Roanoke Times Copyright (c) 1995, Landmark Communications, Inc. DATE: MONDAY, June 18, 1990 TAG: 9006160017 SECTION: BUSINESS PAGE: B5 EDITION: METRO SOURCE: MAG POFF BUSINESS WRITER DATELINE: LENGTH: Medium
When you drive it for personal reasons, the company car generates taxable income.
Stick strictly to business and you still face the job of proving to the IRS that you aren't motoring off on a venture of your own.
And now 1990 has brought another change in the law that Harry Schwarz of H. Schwarz & Co. described as "unfortunate" for those with a company car in the driveway.
Schwarz said many companies choose to escape record-keeping completely, transferring that chore to the employee with the car.
The company merely consults a government table showing the annual value of the car, Schwarz said. That's basically the lease value plus 5.5 cents a mile.
The full value is added into the employee's W-2 form as income.
Instead of dealing with his company, the driver must now account directly to the IRS.
Until this year, the expenses of operating the car could be deducted directly from income. Now the costs must be listed as miscellaneous itemized deductions.
That forces the employee to itemize deductions even if he doesn't want to, Schwarz said.
The alternative to itemizing is to pay tax on the full annual value of the car - probably several thousand dollars - as if it were income.
And, he pointed out, car deductions are subject to the 2 percent floor on business expenses. Expenses can be written off only after they exceed 2 percent of adjusted gross income.
Adding the value of the car to income, of course, increases the 2 percent threshold that must be reached to claim a deduction.
The result, Schwarz said, is that the government gets more money because the employee will pay higher taxes.
Under an alternate method, the employee can turn in expenses and the company may maintain the records. The share for personal use, not the car's value, shows up on the W-2.
By contrast, if you use your own car and receive 26 cents a mile for business driving, Schwarz said, there are no tax ramifications.
Anyone who receives more than 26 cents is supposed to report the excess as income, he said. Those who receive a lesser amount might claim the difference if it exceeds the 2 percent floor.
Is it worth having a company car?
Hugh Sawyer, a certified public accountant with Sawyer & Co., said the good old days are gone.
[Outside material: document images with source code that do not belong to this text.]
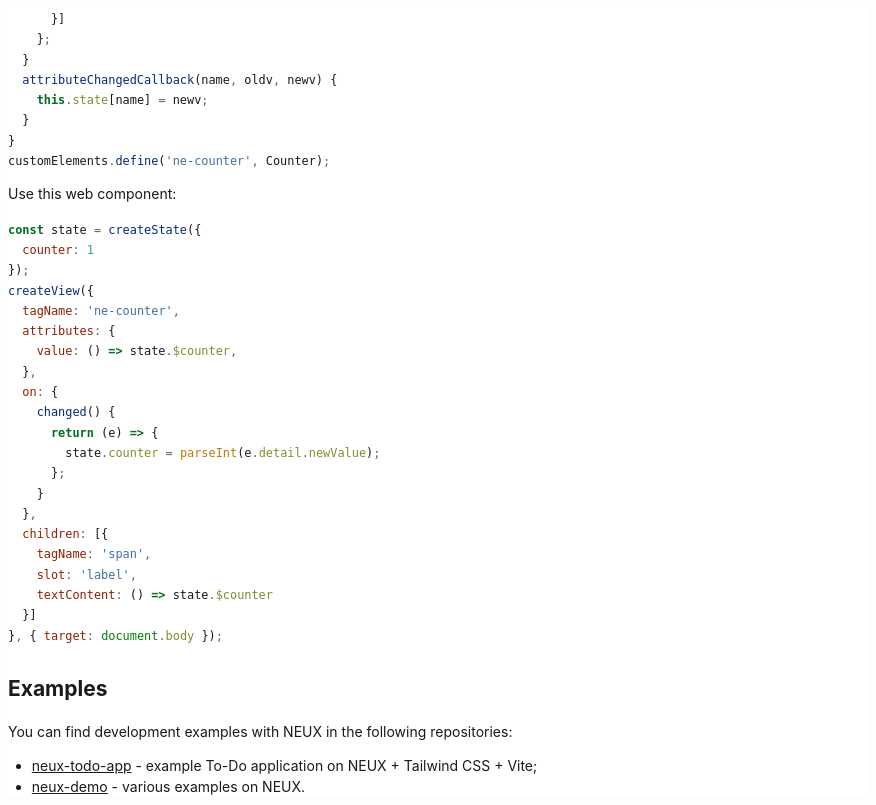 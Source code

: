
 ```js
      }]
    };
  }
  attributeChangedCallback(name, oldv, newv) {
    this.state[name] = newv;
  }
}
customElements.define('ne-counter', Counter);
```

Use this web component:

```js
const state = createState({
  counter: 1
});
createView({
  tagName: 'ne-counter',
  attributes: {
    value: () => state.$counter,
  },
  on: {
    changed() {
      return (e) => {
        state.counter = parseInt(e.detail.newValue);
      };
    }
  },
  children: [{
    tagName: 'span',
    slot: 'label',
    textContent: () => state.$counter
  }]
}, { target: document.body });
```

## Examples

You can find development examples with NEUX in the following repositories:

- [neux-todo-app](https://github.com/meefik/neux-todo-app) - example To-Do application on NEUX + Tailwind CSS + Vite;
- [neux-demo](https://github.com/meefik/neux-demo) - various examples on NEUX.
That was when you could make money writing off the expenses on a BMW or Mercedes within a few years. Now luxury autos don't even qualify as a business car.
"But it's still a great perk," Sawyer said. People with a business-owned car don't have to ante up a down payment and finance their own vehicle, he said.
But he advised minimizing use of the company car.
Both the company and the IRS frown on personal use of a business vehicle, Sawyer said.
They have another common interest. Both expect you to keep good records: a log of mileage and operating expenses. Sawyer said the expenses include gas, repairs, state inspection and insurance. They must be prorated according to business and personal miles.
The cost of commuting isn't deductible unless you travel between more than one workplace.